◆ About this exercise: Could you retype all of the entries below word for word?

◆ Listed entries:
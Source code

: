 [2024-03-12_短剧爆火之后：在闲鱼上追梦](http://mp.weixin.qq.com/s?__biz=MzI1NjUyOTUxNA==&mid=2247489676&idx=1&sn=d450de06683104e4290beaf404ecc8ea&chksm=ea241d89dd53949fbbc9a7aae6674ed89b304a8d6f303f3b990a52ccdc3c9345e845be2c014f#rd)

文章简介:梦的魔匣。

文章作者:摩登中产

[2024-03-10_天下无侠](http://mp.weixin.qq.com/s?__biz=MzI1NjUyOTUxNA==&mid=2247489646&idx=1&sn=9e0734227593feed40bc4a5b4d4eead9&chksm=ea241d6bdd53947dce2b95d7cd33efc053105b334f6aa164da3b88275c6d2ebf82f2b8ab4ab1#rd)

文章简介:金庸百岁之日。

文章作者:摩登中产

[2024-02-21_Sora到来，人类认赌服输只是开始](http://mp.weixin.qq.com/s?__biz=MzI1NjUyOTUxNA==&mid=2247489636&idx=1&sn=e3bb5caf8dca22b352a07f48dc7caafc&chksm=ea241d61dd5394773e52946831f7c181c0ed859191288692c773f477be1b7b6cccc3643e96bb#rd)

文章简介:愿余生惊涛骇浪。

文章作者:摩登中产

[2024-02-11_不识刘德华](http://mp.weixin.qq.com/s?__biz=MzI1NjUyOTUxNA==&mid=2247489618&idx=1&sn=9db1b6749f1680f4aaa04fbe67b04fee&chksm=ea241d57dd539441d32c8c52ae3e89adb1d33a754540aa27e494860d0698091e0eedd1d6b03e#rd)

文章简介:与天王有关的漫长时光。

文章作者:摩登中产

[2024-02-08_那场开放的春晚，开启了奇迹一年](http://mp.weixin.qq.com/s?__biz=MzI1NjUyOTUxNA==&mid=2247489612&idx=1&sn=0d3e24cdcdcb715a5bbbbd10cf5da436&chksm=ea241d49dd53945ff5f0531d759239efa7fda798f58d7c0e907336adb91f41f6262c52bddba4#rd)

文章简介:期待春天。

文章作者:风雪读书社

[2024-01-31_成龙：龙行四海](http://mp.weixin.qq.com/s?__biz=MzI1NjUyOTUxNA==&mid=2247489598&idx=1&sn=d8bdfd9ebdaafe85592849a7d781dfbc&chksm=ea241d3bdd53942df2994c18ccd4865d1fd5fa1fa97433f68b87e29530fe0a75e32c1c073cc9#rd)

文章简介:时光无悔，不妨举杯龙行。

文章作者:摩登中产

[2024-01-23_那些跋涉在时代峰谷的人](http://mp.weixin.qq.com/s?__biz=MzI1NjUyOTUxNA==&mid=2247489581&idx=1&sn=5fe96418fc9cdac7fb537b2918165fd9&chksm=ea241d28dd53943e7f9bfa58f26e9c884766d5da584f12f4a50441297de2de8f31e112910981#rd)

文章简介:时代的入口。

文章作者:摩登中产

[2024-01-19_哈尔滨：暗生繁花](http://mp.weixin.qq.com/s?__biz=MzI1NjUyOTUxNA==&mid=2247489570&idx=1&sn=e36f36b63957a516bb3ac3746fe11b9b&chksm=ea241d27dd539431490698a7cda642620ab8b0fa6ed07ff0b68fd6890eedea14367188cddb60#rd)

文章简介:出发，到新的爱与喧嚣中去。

◆ Exercise answer:
Source code

: [2024-03-12_短剧爆火之后：在闲鱼上追梦](http://mp.weixin.qq.com/s?__biz=MzI1NjUyOTUxNA==&mid=2247489676&idx=1&sn=d450de06683104e4290beaf404ecc8ea&chksm=ea241d89dd53949fbbc9a7aae6674ed89b304a8d6f303f3b990a52ccdc3c9345e845be2c014f#rd)

文章简介:梦的魔匣。

文章作者:摩登中产

[2024-03-10_天下无侠](http://mp.weixin.qq.com/s?__biz=MzI1NjUyOTUxNA==&mid=2247489646&idx=1&sn=9e0734227593feed40bc4a5b4d4eead9&chksm=ea241d6bdd53947dce2b95d7cd33efc053105b334f6aa164da3b88275c6d2ebf82f2b8ab4ab1#rd)

文章简介:金庸百岁之日。

文章作者:摩登中产

[2024-02-21_Sora到来，人类认赌服输只是开始](http://mp.weixin.qq.com/s?__biz=MzI1NjUyOTUxNA==&mid=2247489636&idx=1&sn=e3bb5caf8dca22b352a07f48dc7caafc&chksm=ea241d61dd5394773e52946831f7c181c0ed859191288692c773f477be1b7b6cccc3643e96bb#rd)

文章简介:愿余生惊涛骇浪。

文章作者:摩登中产

[2024-02-11_不识刘德华](http://mp.weixin.qq.com/s?__biz=MzI1NjUyOTUxNA==&mid=2247489618&idx=1&sn=9db1b6749f1680f4aaa04fbe67b04fee&chksm=ea241d57dd539441d32c8c52ae3e89adb1d33a754540aa27e494860d0698091e0eedd1d6b03e#rd)

文章简介:与天王有关的漫长时光。

文章作者:摩登中产

[2024-02-08_那场开放的春晚，开启了奇迹一年](http://mp.weixin.qq.com/s?__biz=MzI1NjUyOTUxNA==&mid=2247489612&idx=1&sn=0d3e24cdcdcb715a5bbbbd10cf5da436&chksm=ea241d49dd53945ff5f0531d759239efa7fda798f58d7c0e907336adb91f41f6262c52bddba4#rd)

文章简介:期待春天。

文章作者:风雪读书社

[2024-01-31_成龙：龙行四海](http://mp.weixin.qq.com/s?__biz=MzI1NjUyOTUxNA==&mid=2247489598&idx=1&sn=d8bdfd9ebdaafe85592849a7d781dfbc&chksm=ea241d3bdd53942df2994c18ccd4865d1fd5fa1fa97433f68b87e29530fe0a75e32c1c073cc9#rd)

文章简介:时光无悔，不妨举杯龙行。

文章作者:摩登中产

[2024-01-23_那些跋涉在时代峰谷的人](http://mp.weixin.qq.com/s?__biz=MzI1NjUyOTUxNA==&mid=2247489581&idx=1&sn=5fe96418fc9cdac7fb537b2918165fd9&chksm=ea241d28dd53943e7f9bfa58f26e9c884766d5da584f12f4a50441297de2de8f31e112910981#rd)

文章简介:时代的入口。

文章作者:摩登中产

[2024-01-19_哈尔滨：暗生繁花](http://mp.weixin.qq.com/s?__biz=MzI1NjUyOTUxNA==&mid=2247489570&idx=1&sn=e36f36b63957a516bb3ac3746fe11b9b&chksm=ea241d27dd539431490698a7cda642620ab8b0fa6ed07ff0b68fd6890eedea14367188cddb60#rd)

文章简介:出发，到新的爱与喧嚣中去。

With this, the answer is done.